THE INPUT:
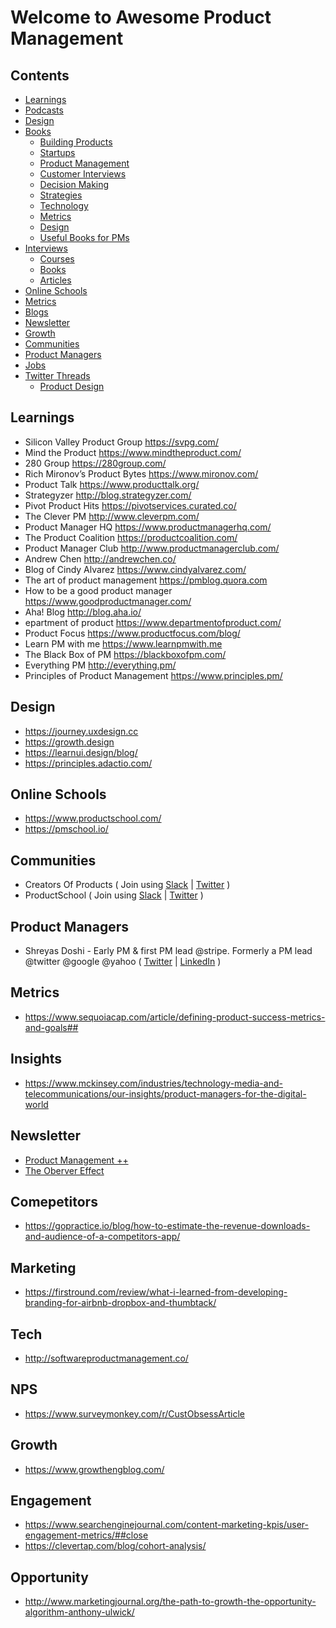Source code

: # Welcome to Awesome Product Management

## Contents 
* [Learnings](#learnings)
* [Podcasts](#podcasts)
* [Design](#design)
* [Books](/books)
    - [Building Products](/books/#building-products)
    - [Startups](/books/#startups)
    - [Product Management](/books/#product-management)
    - [Customer Interviews](/books/#customer-interviews)
    - [Decision Making](/books/#metrics)
    - [Strategies](/books/#blogs)
    - [Technology](/books/#newsletter)
    - [Metrics](/books/#growth)
    - [Design](/books/#communities)
    - [Useful Books for PMs](/books/#product-managers)
* [Interviews](/interviews)
    * [Courses](/interviews#courses)
    * [Books](/interviews#books)
    * [Articles](/interviews#articles)
* [Online Schools](#online-schools)
* [Metrics](#metrics)
* [Blogs](#blogs)
* [Newsletter](#newsletter)
* [Growth](#growth)
* [Communities](#communities)
* [Product Managers](#product-managers)
* [Jobs](#jobs)
* [Twitter Threads](/threads)
    * [Product Design](/threads/#product-design)


## Learnings
* Silicon Valley Product Group https://svpg.com/
* Mind the Product https://www.mindtheproduct.com/
* 280 Group https://280group.com/
* Rich Mironov’s Product Bytes https://www.mironov.com/
* Product Talk https://www.producttalk.org/
* Strategyzer http://blog.strategyzer.com/
* Pivot Product Hits https://pivotservices.curated.co/
* The Clever PM http://www.cleverpm.com/
* Product Manager HQ https://www.productmanagerhq.com/
* The Product Coalition https://productcoalition.com/
* Product Manager Club http://www.productmanagerclub.com/
* Andrew Chen http://andrewchen.co/
* Blog of Cindy Alvarez https://www.cindyalvarez.com/
* The art of product management https://pmblog.quora.com
* How to be a good product manager https://www.goodproductmanager.com/
* Aha! Blog http://blog.aha.io/
* epartment of product https://www.departmentofproduct.com/
* Product Focus https://www.productfocus.com/blog/
* Learn PM with me https://www.learnpmwith.me
* The Black Box of PM https://blackboxofpm.com/
* Everything PM http://everything.pm/
* Principles of Product Management https://www.principles.pm/


## Design
* https://journey.uxdesign.cc
* https://growth.design
* https://learnui.design/blog/
* https://principles.adactio.com/

## Online Schools 
* https://www.productschool.com/
* https://pmschool.io/

## Communities 
* Creators Of Products ( Join using [Slack](https://app.slack.com/client/T011LL6FGGG)  | [Twitter](https://twitter.com/CreatorsOfProd)  )
* ProductSchool ( Join using [Slack](https://www.productschool.com/slack-community/)  | [Twitter](https://twitter.com/productschool)  )

## Product Managers 
* Shreyas Doshi -  Early PM & first PM lead @stripe. Formerly a PM lead @twitter @google @yahoo
 ( [Twitter](https://twitter.com/shreyas) |  [LinkedIn](https://www.linkedin.com/in/shreyasdoshi/) )



## Metrics 
* https://www.sequoiacap.com/article/defining-product-success-metrics-and-goals##



## Insights 
*  https://www.mckinsey.com/industries/technology-media-and-telecommunications/our-insights/product-managers-for-the-digital-world


## Newsletter
* [Product Management ++](https://turnaround.substack.com/p/product-management-)
* [The Oberver Effect](https://www.theobservereffect.org/)


## Comepetitors 
* https://gopractice.io/blog/how-to-estimate-the-revenue-downloads-and-audience-of-a-competitors-app/

## Marketing

* https://firstround.com/review/what-i-learned-from-developing-branding-for-airbnb-dropbox-and-thumbtack/

## Tech
* http://softwareproductmanagement.co/

## NPS
* https://www.surveymonkey.com/r/CustObsessArticle

## Growth
* https://www.growthengblog.com/

## Engagement
* https://www.searchenginejournal.com/content-marketing-kpis/user-engagement-metrics/##close
* https://clevertap.com/blog/cohort-analysis/


## Opportunity
* http://www.marketingjournal.org/the-path-to-growth-the-opportunity-algorithm-anthony-ulwick/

WHAT YOU NEED TO DO: Would you please copy every line from the listing above that contains the word "principles"?

ANSWER SPACE:
* Principles of Product Management https://www.principles.pm/
* https://principles.adactio.com/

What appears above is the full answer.